Don’t Hug Me I’m Scared demnächst bei Channel 4

Um das virale Youtube-Phänomen Don’t Hug Me I’m Scared bin ich bislang irgendwie drum rum gekommen. Der Serie wird eine unheimliche Anziehungskraft und gleichzeitig ein großer Ungemütlichkeitsfaktor nachgesagt. Ich liebe Puppentrick, aber gleichzeitig verstehe ich auch vollkommen, wie schnell sowas ziemlich weird und, in der Tat, alptraumhaft-gruselig werden kann. Also bin ich immer lieber einen Bogen drum rum gegangen.

Diesen Monat habe ich dann erfahren, dass die Serie nicht nur schon vor einiger Zeit von Conaco (der Produktionsfirma des von mir sehr geschätzten Conan O’Brien) aufgegriffen wurde sondern nun auch den „Young Audiences Content Fund“ des BFI erhalten hat (und nein, die Serie hat außer der Anmutung wirklich nichts mit Kinderfernsehen zu tun, vermutlich hatte der Förderreferent einfach nur selbst Spaß daran, den eigentlich Zweck des Topfs satirisch ad-adsurdum zu führen).

So oder so, Zeit die sechs Episoden, die die beiden Regisseure Becky Sloan und Joe Pelling zunächst ohne jegliches Budget und später nur mit Hilfe einiger Kickstarter-Backer bereits vor fast 10 Jahren(!) ins Leben gerufen hatten, nachzuholen.
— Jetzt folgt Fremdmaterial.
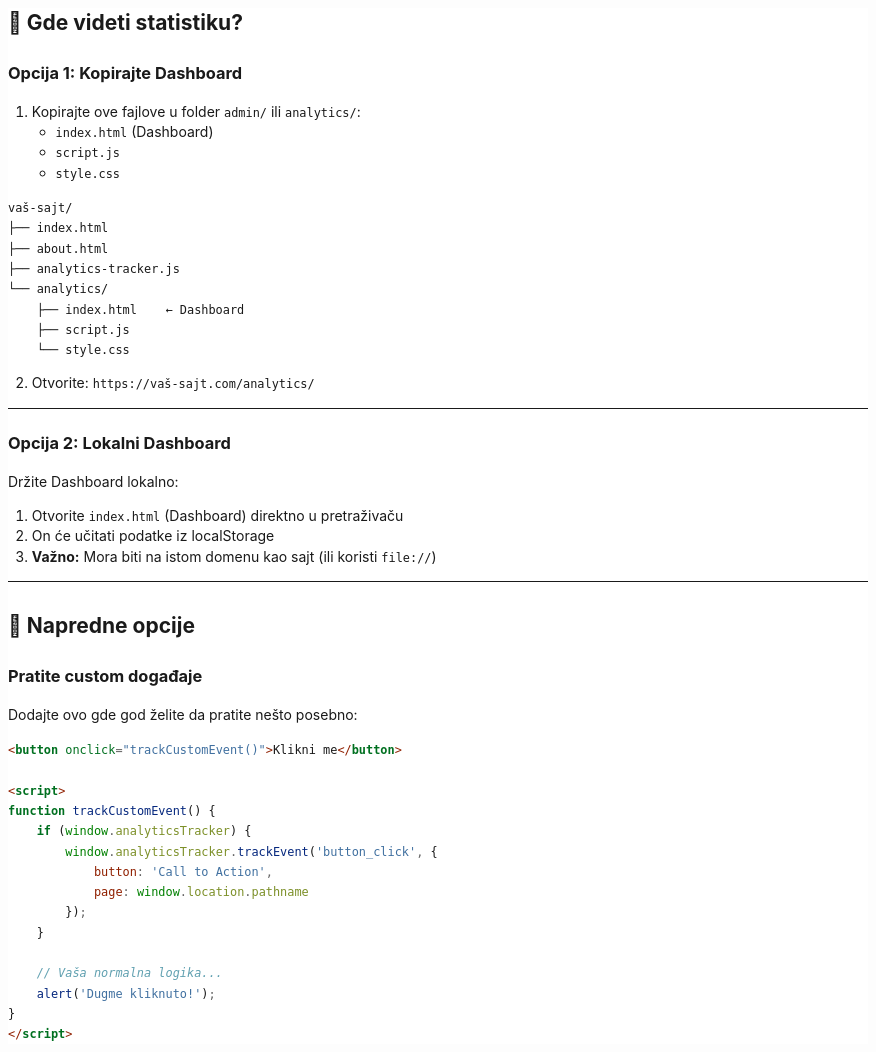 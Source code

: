 
## 🎯 Gde videti statistiku?

### Opcija 1: Kopirajte Dashboard

1. Kopirajte ove fajlove u folder `admin/` ili `analytics/`:
   - `index.html` (Dashboard)
   - `script.js`
   - `style.css`

```
vaš-sajt/
├── index.html
├── about.html
├── analytics-tracker.js
└── analytics/
    ├── index.html    ← Dashboard
    ├── script.js
    └── style.css
```

2. Otvorite: `https://vaš-sajt.com/analytics/`

---

### Opcija 2: Lokalni Dashboard

Držite Dashboard lokalno:

1. Otvorite `index.html` (Dashboard) direktno u pretraživaču
2. On će učitati podatke iz localStorage
3. **Važno:** Mora biti na istom domenu kao sajt (ili koristi `file://`)

---

## 🔧 Napredne opcije

### Pratite custom događaje

Dodajte ovo gde god želite da pratite nešto posebno:

```html
<button onclick="trackCustomEvent()">Klikni me</button>

<script>
function trackCustomEvent() {
    if (window.analyticsTracker) {
        window.analyticsTracker.trackEvent('button_click', {
            button: 'Call to Action',
            page: window.location.pathname
        });
    }
    
    // Vaša normalna logika...
    alert('Dugme kliknuto!');
}
</script>
```
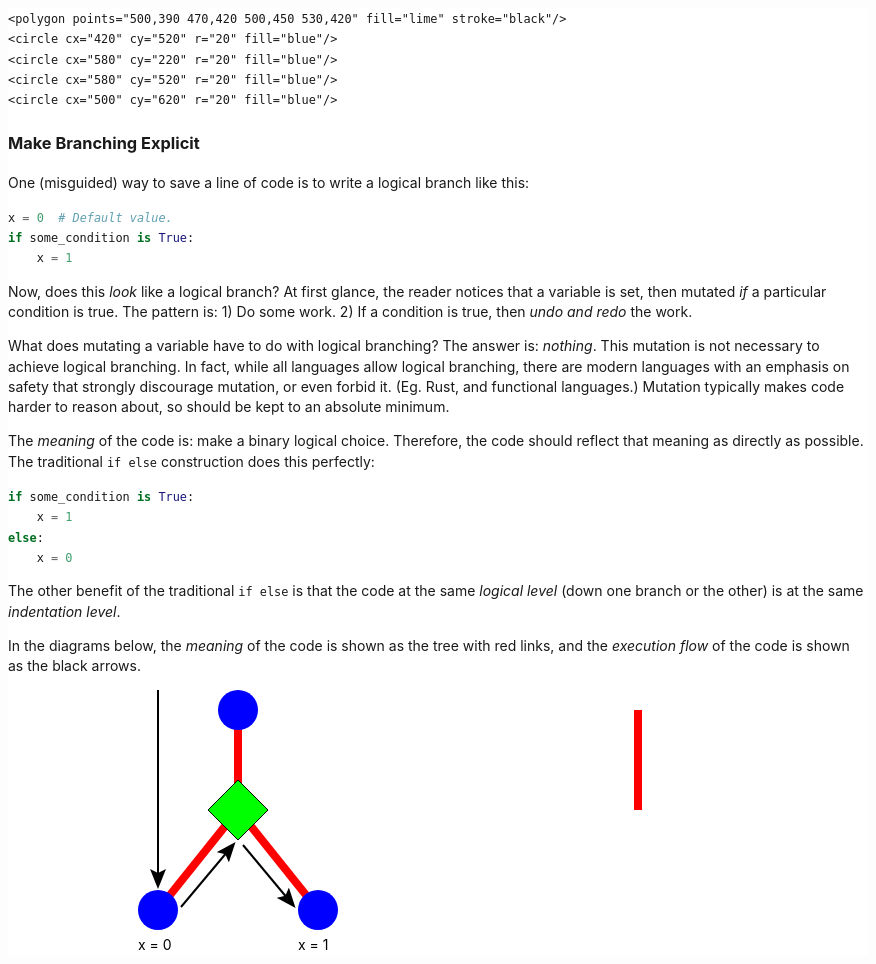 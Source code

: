     <polygon points="500,390 470,420 500,450 530,420" fill="lime" stroke="black"/>
    <circle cx="420" cy="520" r="20" fill="blue"/>    
    <circle cx="580" cy="220" r="20" fill="blue"/>
    <circle cx="580" cy="520" r="20" fill="blue"/>    
    <circle cx="500" cy="620" r="20" fill="blue"/>
</svg>
</div>

### Make Branching Explicit

One (misguided) way to save a line of code is to write a logical branch like this:
```py
x = 0  # Default value.
if some_condition is True:
    x = 1
```
Now, does this _look_ like a logical branch?  At first glance, the reader notices that a variable is set, then mutated _if_ a particular condition is true.  The pattern is: 1) Do some work. 2) If a condition is true, then _undo and redo_ the work.

What does mutating a variable have to do with logical branching?  The answer is: _nothing_.  This mutation is not necessary to achieve logical branching.  In fact, while all languages allow logical branching, there are modern languages with an emphasis on safety that strongly discourage mutation, or even forbid it.  (Eg. Rust, and functional languages.)  Mutation typically makes code harder to reason about, so should be kept to an absolute minimum.

The _meaning_ of the code is: make a binary logical choice.  Therefore, the code should reflect that meaning as directly as possible.  The traditional `if else` construction does this perfectly:
```py
if some_condition is True:
    x = 1
else:
    x = 0
```
The other benefit of the traditional `if else` is that the code at the same _logical level_ (down one branch or the other) is at the same _indentation level_.

In the diagrams below, the _meaning_ of the code is shown as the tree with red links, and the _execution flow_ of the code is shown as the black arrows.

<div align="center">
<svg width="600" height="260">
    <defs>
        <marker id="arrowhead" markerWidth="10" markerHeight="8" 
         refX="8" refY="4" orient="auto">
            <polygon points="2 4, 0 8, 10 4, 0 0"/>
    </defs>
    <-- Left hand tree -->
    <line x1="100" y1="20" x2="100" y2="120" stroke="red" stroke-width="8"/>
    <line x1="100" y1="120" x2="20" y2="220" stroke="red" stroke-width="8"/>
    <line x1="100" y1="120" x2="180" y2="220" stroke="red" stroke-width="8"/>
    <circle cx="100" cy="20" r="20" fill="blue"/>
    <polygon points="100,90 70,120 100,150 130,120" fill="lime" stroke="black"/>
    <circle cx="20" cy="220" r="20" fill="blue"/>
    <circle cx="180" cy="220" r="20" fill="blue"/>
    <text x="0" y="260">x = 0</text>
    <text x="160" y="260">x = 1</text>
    <--   Flow arrows -->
    <line x1="20" y1="0" x2="20" y2="195" stroke="black" stroke-width="2" marker-end="url(#arrowhead)"/>
    <line x1="43" y1="217" x2="95" y2="155" stroke="black" stroke-width="2" marker-end="url(#arrowhead)"/>
    <line x1="105" y1="155" x2="155" y2="215" stroke="black" stroke-width="2" marker-end="url(#arrowhead)"/>
    <-- Right hand tree -->
    <line x1="500" y1="20" x2="500" y2="120" stroke="red" stroke-width="8"/>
Wer das ebenfalls möchte, hier ist die Playlist! Aber nicht ohne Vorwarnung: Es wird in der Tat weird, überraschend, rätselhaft, mysteriös, eklig, nervenaufreibend und spätestens ab Episode 5 auch unangenehm gory. Es ist der Inbegriff des Unfalls, von dem man nicht wegsehen kann:

Machen wir’s kurz: Ich verstehe jetzt, warum die Sendung so ein viraler Erfolg wurde. Das ganze ist nicht nur hochprofessionell produziert sondern strotzt nur so vor Kreativität(hah!), Liebe zum Detail, genialen Puppets und ohrwurmartigen Musical-Einlagen sowie Eastereggs. Ich habe mir die ganze Reihe glaube ich schon vier mal angeschaut und entdecke jedes Mal zig neue Details, versteckte Hinweise und Subplots.

Zu letzteren ist Youtube mittlerweile voller Theorien, was die Serie nun bedeuten könnte, z.B. von Film Theory oder Inside a Mind. Wenn man sich das Making Of betrachtet, fällt man fast aus allen Wolken, wie enorm die Leute an diesem Projekt gearbeitet haben müssen – teilweise für Szenen, die nur den Bruchteil einer Sekunde zu sehen sind. Und: Genau das merkt man.

Vielleicht ist die Serie deswegen nicht nur so faszinierend und gleichzeitig abstoßend sondern irgendwie dann doch auch warm und herzlich. Egal wie alptraumhaft jede Episode wird – es bleibt immer sichtbar, dass die Macher dahinter nicht primär für den Shock Value sondern aus Liebe zur Schaffungskraft daran gearbeitet haben. Letztendlich entsteht daraus ein ganz besonderes Stück Internet-Filmgeschichte, die mich auch heute noch, mehrere Tage nach meiner ersten Sichtung, beschäftigt (und Himmel, wann krieg ich endlich diese Ohrwürmer aus dem Kopf!).

Vielleicht das beste Stück Medium, dass ich seit der Coronakrise serviert bekommen habe. Ich bin super gespannt auf die kommende TV-Serie. Einen Trailer vom Piloten gibt es schon (hier).